== Segment start ==
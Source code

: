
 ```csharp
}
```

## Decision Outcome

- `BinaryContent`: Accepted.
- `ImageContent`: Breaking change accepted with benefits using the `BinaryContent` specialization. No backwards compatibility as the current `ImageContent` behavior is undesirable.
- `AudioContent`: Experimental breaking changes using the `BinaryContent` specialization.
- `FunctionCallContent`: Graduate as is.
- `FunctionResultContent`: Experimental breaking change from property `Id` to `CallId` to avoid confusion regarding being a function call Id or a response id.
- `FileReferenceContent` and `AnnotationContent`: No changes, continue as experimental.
== Segment end ==
== Segment start ==
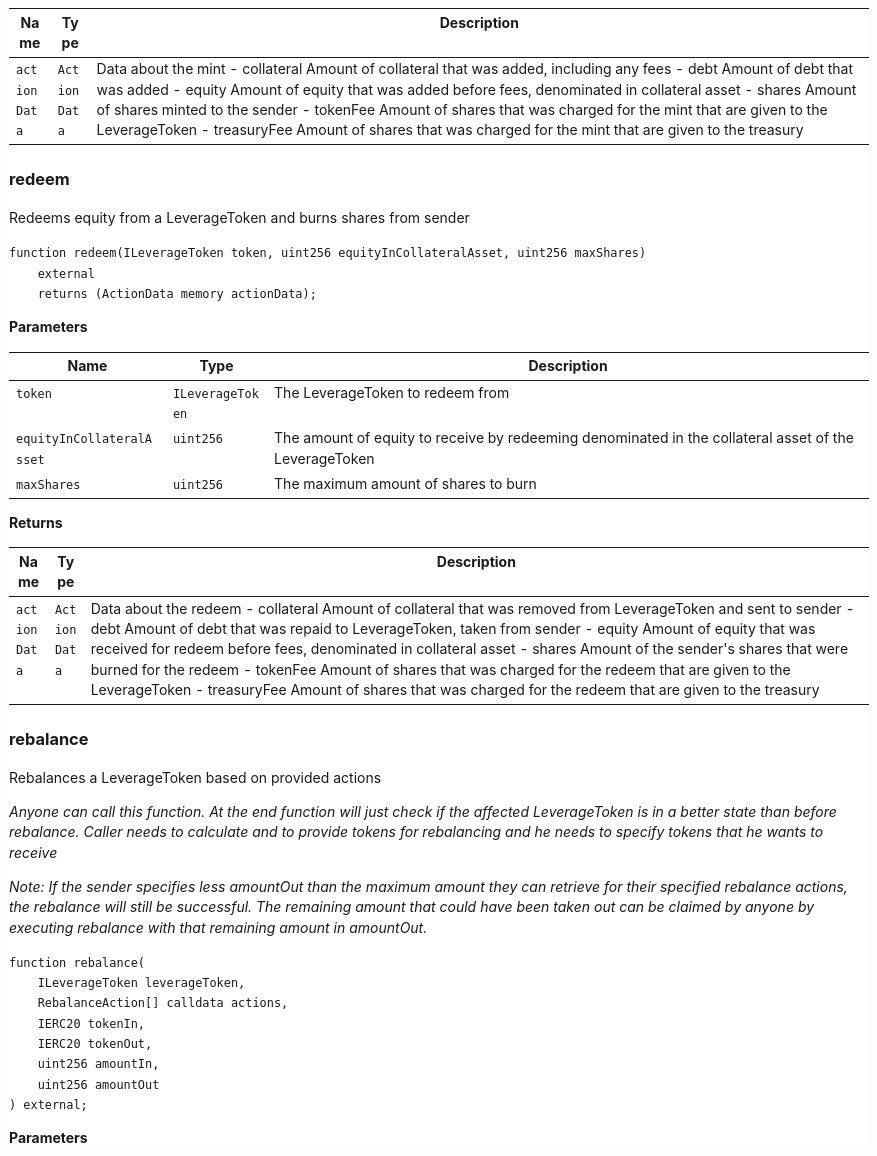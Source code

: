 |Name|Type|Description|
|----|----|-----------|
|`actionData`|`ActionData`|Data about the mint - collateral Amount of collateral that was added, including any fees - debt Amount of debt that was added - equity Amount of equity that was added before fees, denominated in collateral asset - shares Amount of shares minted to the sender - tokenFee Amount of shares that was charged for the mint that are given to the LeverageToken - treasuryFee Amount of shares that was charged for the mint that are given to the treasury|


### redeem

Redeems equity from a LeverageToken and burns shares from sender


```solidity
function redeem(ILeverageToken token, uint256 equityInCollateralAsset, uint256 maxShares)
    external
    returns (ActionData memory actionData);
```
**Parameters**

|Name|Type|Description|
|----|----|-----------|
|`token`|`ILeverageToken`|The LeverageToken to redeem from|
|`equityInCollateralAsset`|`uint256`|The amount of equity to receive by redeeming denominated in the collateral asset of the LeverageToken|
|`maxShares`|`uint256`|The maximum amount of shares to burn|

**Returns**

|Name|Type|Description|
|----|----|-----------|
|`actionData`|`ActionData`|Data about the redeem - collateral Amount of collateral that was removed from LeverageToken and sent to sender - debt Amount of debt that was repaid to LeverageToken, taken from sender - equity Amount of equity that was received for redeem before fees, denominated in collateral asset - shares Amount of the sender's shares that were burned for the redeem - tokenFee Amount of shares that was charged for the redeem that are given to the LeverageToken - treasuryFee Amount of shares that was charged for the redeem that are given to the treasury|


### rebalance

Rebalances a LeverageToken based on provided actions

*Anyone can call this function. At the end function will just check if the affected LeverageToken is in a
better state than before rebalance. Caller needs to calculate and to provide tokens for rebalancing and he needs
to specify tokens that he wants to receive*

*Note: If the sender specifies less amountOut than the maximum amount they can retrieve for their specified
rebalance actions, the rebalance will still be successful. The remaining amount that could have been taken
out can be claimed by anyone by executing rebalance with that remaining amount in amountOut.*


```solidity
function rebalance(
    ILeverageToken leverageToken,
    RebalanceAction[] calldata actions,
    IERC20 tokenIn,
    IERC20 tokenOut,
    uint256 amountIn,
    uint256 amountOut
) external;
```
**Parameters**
== Segment end ==
== Segment start ==
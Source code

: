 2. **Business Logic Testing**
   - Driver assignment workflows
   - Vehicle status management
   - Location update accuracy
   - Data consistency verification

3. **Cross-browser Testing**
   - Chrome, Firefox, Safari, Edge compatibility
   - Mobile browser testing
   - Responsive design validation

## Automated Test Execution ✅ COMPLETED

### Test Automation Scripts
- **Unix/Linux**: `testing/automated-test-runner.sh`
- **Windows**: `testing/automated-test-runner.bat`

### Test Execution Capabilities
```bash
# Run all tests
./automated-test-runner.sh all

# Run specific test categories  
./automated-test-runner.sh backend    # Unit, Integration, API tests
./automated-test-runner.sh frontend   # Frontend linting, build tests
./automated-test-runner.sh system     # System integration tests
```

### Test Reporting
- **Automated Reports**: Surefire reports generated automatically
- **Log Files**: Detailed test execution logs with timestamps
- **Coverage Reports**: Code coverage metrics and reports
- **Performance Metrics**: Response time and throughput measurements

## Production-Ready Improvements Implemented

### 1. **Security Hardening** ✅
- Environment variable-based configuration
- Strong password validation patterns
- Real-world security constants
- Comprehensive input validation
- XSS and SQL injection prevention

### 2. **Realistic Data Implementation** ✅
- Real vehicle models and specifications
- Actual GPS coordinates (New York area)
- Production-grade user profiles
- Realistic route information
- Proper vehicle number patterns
== Segment end ==
Where the word "Reports" shows up in a line of the entries above, copy that line.

- **Automated Reports**: Surefire reports generated automatically
- **Coverage Reports**: Code coverage metrics and reports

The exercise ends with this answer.